An unknown weak monprotic acid with the general formula HA has a Ka=5.5 x 10^-7. what is the value of the equilibrium constant that describes the following reaction?
A- +H2O = HA +OH-
Keq = (HA)(OH^&-)/(A^-)(H2O)
To find the value of the equilibrium constant (Kw) that describes the given reaction, we need to understand the relationship between acid dissociation constant (Ka) and the ion product of water (Kw).
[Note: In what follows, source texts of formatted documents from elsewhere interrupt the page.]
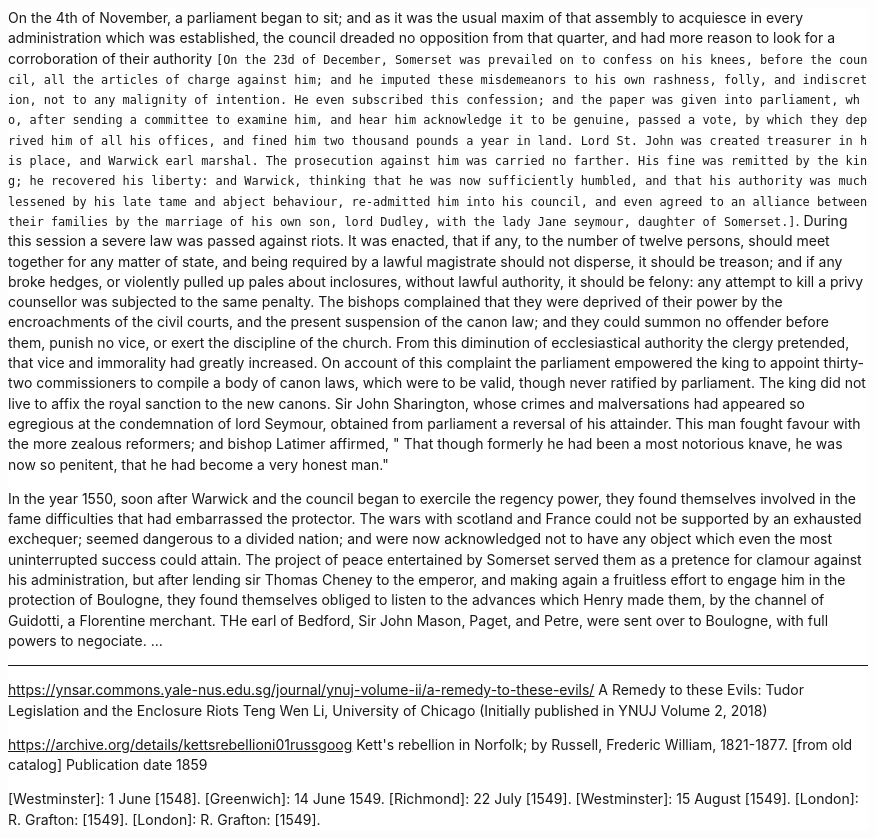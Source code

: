 On the 4th of November, a parliament began to sit; and as it was the usual maxim of that assembly to acquiesce in every administration which was established, the council dreaded no opposition from that quarter, and had more reason to look for a corroboration of their authority `[On the 23d of December, Somerset was prevailed on to confess on his knees, before the council, all the articles of charge against him; and he imputed these misdemeanors to his own rashness, folly, and indiscretion, not to any malignity of intention. He even subscribed this confession; and the paper was given into parliament, who, after sending a committee to examine him, and hear him acknowledge it to be genuine, passed a vote, by which they deprived him of all his offices, and fined him two thousand pounds a year in land. Lord St. John was created treasurer in his place, and Warwick earl marshal. The prosecution against him was carried no farther. His fine was remitted by the king; he recovered his liberty: and Warwick, thinking that he was now sufficiently humbled, and that his authority was much lessened by his late tame and abject behaviour, re-admitted him into his council, and even agreed to an alliance between their families by the marriage of his own son, lord Dudley, with the lady Jane seymour, daughter of Somerset.]`. During this session a severe law was passed against riots. It was enacted, that if any, to the number of twelve persons, should meet together for any matter of state, and being required by a lawful magistrate should not disperse, it should be treason; and if any broke hedges, or violently pulled up pales about inclosures, without lawful authority, it should be felony: any attempt to kill a privy counsellor was subjected to the same penalty. The bishops complained that they were deprived of their power by the encroachments of the civil courts, and the present suspension of the canon law; and they could summon no offender before them, punish no vice, or exert the discipline of the church. From this diminution of ecclesiastical authority the clergy pretended, that vice and immorality had greatly increased. On account of this complaint the parliament empowered the king to appoint thirty-two commissioners to compile a body of canon laws, which were to be valid, though never ratified by parliament. The king did not live to affix the royal sanction to the new canons. Sir John Sharington, whose crimes and malversations had appeared so egregious at the condemnation of lord Seymour, obtained from parliament a reversal of his attainder. This man fought favour with the more zealous reformers; and bishop Latimer affirmed, " That though formerly he had been a most notorious knave, he was now so penitent, that he had become a very honest man."

In the year 1550, soon after Warwick and the council began to exercile the regency power, they found themselves involved in the fame difficulties that had embarrassed the protector. The wars with scotland and France could not be supported by an exhausted exchequer; seemed dangerous to a divided nation; and were now acknowledged not to have any object which even the most uninterrupted success could attain. The project of peace entertained by Somerset served them as a pretence for clamour against his administration, but after lending sir Thomas Cheney to the emperor, and making again a fruitless effort to engage him in the protection of Boulogne, they found themselves obliged to listen to the advances which Henry made them, by the channel of Guidotti, a Florentine merchant. THe earl of Bedford, Sir John Mason, Paget, and Petre, were sent over to Boulogne, with full powers to negociate. ...


---
https://ynsar.commons.yale-nus.edu.sg/journal/ynuj-volume-ii/a-remedy-to-these-evils/
A Remedy to these Evils:
Tudor Legislation and the Enclosure Riots
Teng Wen Li, University of Chicago 
(Initially published in YNUJ Volume 2, 2018)


https://archive.org/details/kettsrebellioni01russgoog
Kett's rebellion in Norfolk;
by Russell, Frederic William, 1821-1877. [from old catalog]
Publication date 1859


[Westminster]: 1 June [1548].
[Greenwich]: 14 June 1549.
[Richmond]: 22 July [1549].
[Westminster]: 15 August [1549].
[London]: R. Grafton: [1549].
[London]: R. Grafton: [1549].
The ion product of water is defined as the equilibrium constant for the autoionization of water:
2H2O ⇌ H3O+ + OH-
At 25°C, the value of Kw is approximately 1.0 x 10^-14. This value represents the product of the concentrations of H3O+ and OH- ions in water at equilibrium.
Now, let's look at the provided reaction:
A- + H2O ⇌ HA + OH-
In this reaction, A- is the conjugate base of the weak acid HA. When HA reacts with water, it donates a proton (H+) to form H3O+. Simultaneously, OH- is produced as A- accepts a proton from water.
Here's the key point: the concentration of H3O+ in the reaction is equal to the concentration of HA, and the concentration of OH- is equal to the concentration of A-.
Therefore, we can write the equilibrium concentrations as:
[H3O+] = [HA]
[OH-] = [A-]
Now, if we compare these concentrations to the ion product of water (Kw), we get:
Kw = [H3O+][OH-] = [HA][A-]
Since [HA][A-] is the product of the concentrations of the acid and its conjugate base, it represents the equilibrium constant for the given reaction.
Finally, substituting the given Ka value (5.5 x 10^-7) for [HA][A-], we have:
Kw = [HA][A-] = 5.5 x 10^-7
Thus, the value of the equilibrium constant (Kw) that describes the reaction A- + H2O ⇌ HA + OH- is 5.5 x 10^-7.